An evening of contrasts
Wolfgang Amadeus Mozart : Violin Concerto n°3, K 216
Anton Bruckner : Symphony n°3 in D minor (version Novak 1889)
Orchestre Philharmonique de Monte-Carlo, Marek Janowski (conductor),
Lisa Batiashvili (violin)
For their opening concert of the season, Marek Janowski, Artistic and Musical Director of the Monte-Carlo Orchestra, chose an all-Austrian programme. However, looking more closely at the works performed, one could see a definite French touch in the Violin concerto n°3 composed in 1775 by a Mozart –at 19- still influenced by the “gallant” style of the period. On the other hand, Bruckner’s symphony is gazing intensely at Wagner and, hence, Germanic in its mode of expression. Should we see a European construction behind the choice?

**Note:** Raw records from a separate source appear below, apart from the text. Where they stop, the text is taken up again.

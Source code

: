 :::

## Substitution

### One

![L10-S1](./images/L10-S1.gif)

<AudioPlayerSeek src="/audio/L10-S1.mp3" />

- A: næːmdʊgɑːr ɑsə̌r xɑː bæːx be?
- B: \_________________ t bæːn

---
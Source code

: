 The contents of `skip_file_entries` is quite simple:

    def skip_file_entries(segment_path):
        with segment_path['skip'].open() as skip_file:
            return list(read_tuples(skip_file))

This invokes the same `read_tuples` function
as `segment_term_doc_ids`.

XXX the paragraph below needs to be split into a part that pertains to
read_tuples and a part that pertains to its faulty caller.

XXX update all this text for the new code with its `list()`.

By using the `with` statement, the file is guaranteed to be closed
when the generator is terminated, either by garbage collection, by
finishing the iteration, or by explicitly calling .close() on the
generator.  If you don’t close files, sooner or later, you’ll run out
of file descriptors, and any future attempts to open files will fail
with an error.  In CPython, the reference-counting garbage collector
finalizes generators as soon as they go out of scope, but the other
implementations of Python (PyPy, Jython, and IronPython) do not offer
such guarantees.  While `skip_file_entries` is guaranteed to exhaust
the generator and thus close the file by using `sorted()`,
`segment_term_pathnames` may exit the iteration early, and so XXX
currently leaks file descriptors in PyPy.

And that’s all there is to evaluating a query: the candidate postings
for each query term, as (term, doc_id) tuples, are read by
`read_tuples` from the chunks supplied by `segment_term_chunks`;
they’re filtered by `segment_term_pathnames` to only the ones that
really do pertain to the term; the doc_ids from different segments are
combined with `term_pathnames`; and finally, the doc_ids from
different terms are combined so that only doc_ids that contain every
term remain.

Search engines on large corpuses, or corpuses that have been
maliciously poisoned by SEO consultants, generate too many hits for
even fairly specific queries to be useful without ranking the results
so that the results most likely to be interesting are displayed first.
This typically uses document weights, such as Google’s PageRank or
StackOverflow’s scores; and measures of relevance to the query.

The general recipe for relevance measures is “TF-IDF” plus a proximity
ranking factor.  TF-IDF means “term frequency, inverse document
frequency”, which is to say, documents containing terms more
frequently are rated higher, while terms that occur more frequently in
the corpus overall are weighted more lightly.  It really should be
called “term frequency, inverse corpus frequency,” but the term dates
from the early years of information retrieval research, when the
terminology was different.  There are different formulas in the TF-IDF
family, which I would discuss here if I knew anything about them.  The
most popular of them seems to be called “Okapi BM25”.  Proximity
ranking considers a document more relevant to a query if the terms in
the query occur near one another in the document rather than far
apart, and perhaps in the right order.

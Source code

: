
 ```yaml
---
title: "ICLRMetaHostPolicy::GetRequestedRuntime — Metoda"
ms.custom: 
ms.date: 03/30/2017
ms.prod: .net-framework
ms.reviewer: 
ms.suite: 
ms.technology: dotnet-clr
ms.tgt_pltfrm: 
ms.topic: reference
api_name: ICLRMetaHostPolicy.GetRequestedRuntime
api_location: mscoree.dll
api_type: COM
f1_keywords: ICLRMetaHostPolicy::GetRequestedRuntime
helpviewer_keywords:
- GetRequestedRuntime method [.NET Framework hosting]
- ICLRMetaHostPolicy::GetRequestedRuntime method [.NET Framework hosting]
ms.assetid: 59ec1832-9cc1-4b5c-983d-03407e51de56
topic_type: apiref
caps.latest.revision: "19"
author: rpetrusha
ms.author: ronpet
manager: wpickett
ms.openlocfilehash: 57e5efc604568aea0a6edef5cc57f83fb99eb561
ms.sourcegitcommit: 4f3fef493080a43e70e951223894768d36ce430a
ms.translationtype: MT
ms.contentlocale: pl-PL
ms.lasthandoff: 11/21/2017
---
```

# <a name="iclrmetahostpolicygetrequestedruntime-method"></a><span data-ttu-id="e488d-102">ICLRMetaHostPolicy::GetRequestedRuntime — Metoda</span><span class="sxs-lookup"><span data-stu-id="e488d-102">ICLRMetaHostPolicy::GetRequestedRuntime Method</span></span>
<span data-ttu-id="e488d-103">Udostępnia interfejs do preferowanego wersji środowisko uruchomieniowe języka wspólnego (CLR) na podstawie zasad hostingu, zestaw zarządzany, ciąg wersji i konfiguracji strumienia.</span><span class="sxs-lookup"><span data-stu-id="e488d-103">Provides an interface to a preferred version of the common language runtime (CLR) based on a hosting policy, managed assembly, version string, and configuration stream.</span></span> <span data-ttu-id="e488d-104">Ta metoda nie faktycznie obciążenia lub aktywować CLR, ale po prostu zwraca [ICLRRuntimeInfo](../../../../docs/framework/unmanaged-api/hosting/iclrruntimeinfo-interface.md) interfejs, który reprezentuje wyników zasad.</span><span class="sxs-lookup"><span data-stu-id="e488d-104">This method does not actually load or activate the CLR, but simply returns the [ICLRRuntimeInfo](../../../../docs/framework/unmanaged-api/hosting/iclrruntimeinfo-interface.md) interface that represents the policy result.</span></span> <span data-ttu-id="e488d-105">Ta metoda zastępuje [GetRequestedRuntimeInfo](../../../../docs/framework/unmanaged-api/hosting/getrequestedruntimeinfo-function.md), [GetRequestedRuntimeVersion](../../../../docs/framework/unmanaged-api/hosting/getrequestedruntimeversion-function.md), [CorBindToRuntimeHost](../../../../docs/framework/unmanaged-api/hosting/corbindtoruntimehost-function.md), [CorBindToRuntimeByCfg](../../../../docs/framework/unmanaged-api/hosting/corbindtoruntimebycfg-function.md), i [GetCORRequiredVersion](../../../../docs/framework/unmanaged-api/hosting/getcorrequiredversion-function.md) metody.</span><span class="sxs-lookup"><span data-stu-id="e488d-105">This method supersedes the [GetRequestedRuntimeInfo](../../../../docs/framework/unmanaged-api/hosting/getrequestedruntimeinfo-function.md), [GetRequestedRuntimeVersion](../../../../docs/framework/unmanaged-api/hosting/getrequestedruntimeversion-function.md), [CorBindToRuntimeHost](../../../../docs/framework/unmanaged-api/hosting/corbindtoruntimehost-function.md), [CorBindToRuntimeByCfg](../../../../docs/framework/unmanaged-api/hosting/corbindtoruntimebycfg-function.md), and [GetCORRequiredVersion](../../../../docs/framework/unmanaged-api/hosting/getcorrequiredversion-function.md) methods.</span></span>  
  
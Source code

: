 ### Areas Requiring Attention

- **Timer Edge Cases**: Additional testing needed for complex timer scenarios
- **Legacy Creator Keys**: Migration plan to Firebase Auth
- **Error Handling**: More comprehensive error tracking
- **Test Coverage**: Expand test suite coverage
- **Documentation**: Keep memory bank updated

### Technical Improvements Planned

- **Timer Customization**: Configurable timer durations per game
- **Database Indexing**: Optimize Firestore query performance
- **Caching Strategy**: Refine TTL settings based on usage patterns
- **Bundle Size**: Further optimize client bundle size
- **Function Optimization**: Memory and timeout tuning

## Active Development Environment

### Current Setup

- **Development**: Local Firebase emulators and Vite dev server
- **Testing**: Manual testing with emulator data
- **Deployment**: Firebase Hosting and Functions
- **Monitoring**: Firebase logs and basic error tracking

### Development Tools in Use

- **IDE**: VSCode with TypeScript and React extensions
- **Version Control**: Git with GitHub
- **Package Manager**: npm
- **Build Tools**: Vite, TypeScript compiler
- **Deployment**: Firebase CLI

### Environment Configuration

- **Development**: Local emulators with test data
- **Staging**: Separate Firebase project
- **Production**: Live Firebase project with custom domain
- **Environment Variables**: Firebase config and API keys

Mozart was indeed an obvious selection, owing to the 250th anniversary of his birth, to be celebrated everywhere in the coming months. His third violin concerto, probably the most beautiful of the five he composed, was given a rather fast tempo by the conductor, however the soloist seemed a bit withdrawn: Lisa Batiashvili, a young artist from the Georgian Republic who is getting more and more attention (and probably more so since she appeared with the Berlin Philharmonic a year ago), has an impeccable style but she lacked the personal engagement or charisma to take the music up to the high spheres of required grace. Only in her 2 long cadenzas, did she show personality: in the Allegro, fire and vigour -although sometimes confusion, allied with tenderness with charm in the Adagio. In any case a promising talent. Janowski must have appreciated teaming with her since they are going on stage together in Lausanne and Geneva, next month.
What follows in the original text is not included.